I have the same kit and I installed it at the pump. I did take the whole couch out and modified the hole opening such that its hinged.


----------



## clarkely

duggy said:


> Did you pump anti freeze in it or just blow it out with air?


I just used my blow-out plug and the compressor. I couldn't think of any way to add anti-freeze. I'm confident it's good.
[/quote]

I always use Blow out, quick easy and inexpensive..... especially if you want to do it before/after winter trips. Make sure you drain your low point drains. I always use about a 1/2 gallon of antifreeze dumped down drains to fill P traps and then a little in water tank........


----------



## rdvholtwood

duggy said:


> Did you pump anti freeze in it or just blow it out with air?


I just used my blow-out plug and the compressor. I couldn't think of any way to add anti-freeze. I'm confident it's good.
[/quote]

I use both - blowout and then pump antifreeze throughout. I found that when I pump the antifreeze through the lines, I always get some more water pushed out even when I use the blow-out method. This way I know its all out!


----------



## clarkely

rdvholtwood said:


> Did you pump anti freeze in it or just blow it out with air?


I just used my blow-out plug and the compressor. I couldn't think of any way to add anti-freeze. I'm confident it's good.
[/quote]

I use both - blowout and then pump antifreeze throughout. I found that when I pump the antifreeze through the lines, I always get some more water pushed out even when I use the blow-out method. This way I know its all out!
[/quote]

When you blow out and do one line at a time you won't need to pump, you also need to do it with low point drains open.........if not you can actually cause a suction and pull up what was left in them. To me its not a matter of spending a couple bucks on antifreeze, its more about time in doing the winterization and in opening back up...........especially if you are doing any cold weather camping when you may winterize and de-winterize several times.

I have been doing it that way for over 8 years....


----------



## duggy

clarkely said:


> Did you pump anti freeze in it or just blow it out with air?


I just used my blow-out plug and the compressor. I couldn't think of any way to add anti-freeze. I'm confident it's good.
[/quote]

I use both - blowout and then pump antifreeze throughout. I found that when I pump the antifreeze through the lines, I always get some more water pushed out even when I use the blow-out method. This way I know its all out!
[/quote]

When you blow out and do one line at a time you won't need to pump, you also need to do it with low point drains open.........if not you can actually cause a suction and pull up what was left in them. To me its not a matter of spending a couple bucks on antifreeze, its more about time in doing the winterization and in opening back up...........especially if you are doing any cold weather camping when you may winterize and de-winterize several times.

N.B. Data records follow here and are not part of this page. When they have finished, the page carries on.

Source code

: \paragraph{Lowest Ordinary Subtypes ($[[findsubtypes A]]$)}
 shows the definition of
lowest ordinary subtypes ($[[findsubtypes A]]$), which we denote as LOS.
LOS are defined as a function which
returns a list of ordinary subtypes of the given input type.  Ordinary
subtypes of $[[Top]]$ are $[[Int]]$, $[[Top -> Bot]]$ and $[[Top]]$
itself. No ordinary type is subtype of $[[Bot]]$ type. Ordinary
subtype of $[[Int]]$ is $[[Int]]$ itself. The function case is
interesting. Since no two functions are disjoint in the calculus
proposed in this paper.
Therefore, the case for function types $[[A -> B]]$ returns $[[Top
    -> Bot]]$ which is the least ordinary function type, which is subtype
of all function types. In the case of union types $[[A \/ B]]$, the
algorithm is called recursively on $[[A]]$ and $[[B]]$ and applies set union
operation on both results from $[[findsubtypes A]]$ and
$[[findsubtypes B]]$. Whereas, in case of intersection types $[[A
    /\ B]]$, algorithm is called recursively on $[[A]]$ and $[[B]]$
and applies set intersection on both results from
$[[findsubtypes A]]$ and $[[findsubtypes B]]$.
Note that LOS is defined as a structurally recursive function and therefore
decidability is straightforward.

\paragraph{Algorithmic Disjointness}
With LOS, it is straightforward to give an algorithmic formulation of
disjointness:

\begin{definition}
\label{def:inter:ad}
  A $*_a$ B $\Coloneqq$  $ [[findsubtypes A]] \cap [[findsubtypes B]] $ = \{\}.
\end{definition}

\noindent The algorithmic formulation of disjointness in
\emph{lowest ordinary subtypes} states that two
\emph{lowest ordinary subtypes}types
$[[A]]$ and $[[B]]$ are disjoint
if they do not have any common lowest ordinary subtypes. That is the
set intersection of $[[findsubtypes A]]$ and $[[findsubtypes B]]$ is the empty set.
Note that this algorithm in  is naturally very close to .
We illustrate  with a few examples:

I have been doing it that way for over 8 years....
[/quote]

I do both like Rick, but I hear where you're coming from, Clarkely. We're thinking of camping early next April. We'll have to decide whether to use the water system in the trailer, or hike to the washrooms all weekend. At that time of year I might just blow out the lines and leave it at that.


----------



## rdvholtwood

duggy said:


> Did you pump anti freeze in it or just blow it out with air?


I just used my blow-out plug and the compressor. I couldn't think of any way to add anti-freeze. I'm confident it's good.
[/quote]

I use both - blowout and then pump antifreeze throughout. I found that when I pump the antifreeze through the lines, I always get some more water pushed out even when I use the blow-out method. This way I know its all out!
[/quote]

When you blow out and do one line at a time you won't need to pump, you also need to do it with low point drains open.........if not you can actually cause a suction and pull up what was left in them. To me its not a matter of spending a couple bucks on antifreeze, its more about time in doing the winterization and in opening back up...........especially if you are doing any cold weather camping when you may winterize and de-winterize several times.

I have been doing it that way for over 8 years....
[/quote]

I do both like Rick, but I hear where you're coming from, Clarkely. We're thinking of camping early next April. We'll have to decide whether to use the water system in the trailer, or hike to the washrooms all weekend. At that time of year I might just blow out the lines and leave it at that.
[/quote]

Actually Doug, its all not that bad to clean out the antifreeze quickly. As I mentioned earlier, I blew out the lines, one at a time, and still had clear water coming out when I pushed the antifreeze through. I'd rather have the piece of mind knowing that theres no water in the system and take the extra time clearing out the antifreeze.

Either way, its all good!


----------



## duggy

rdvholtwood said:


> Did you pump anti freeze in it or just blow it out with air?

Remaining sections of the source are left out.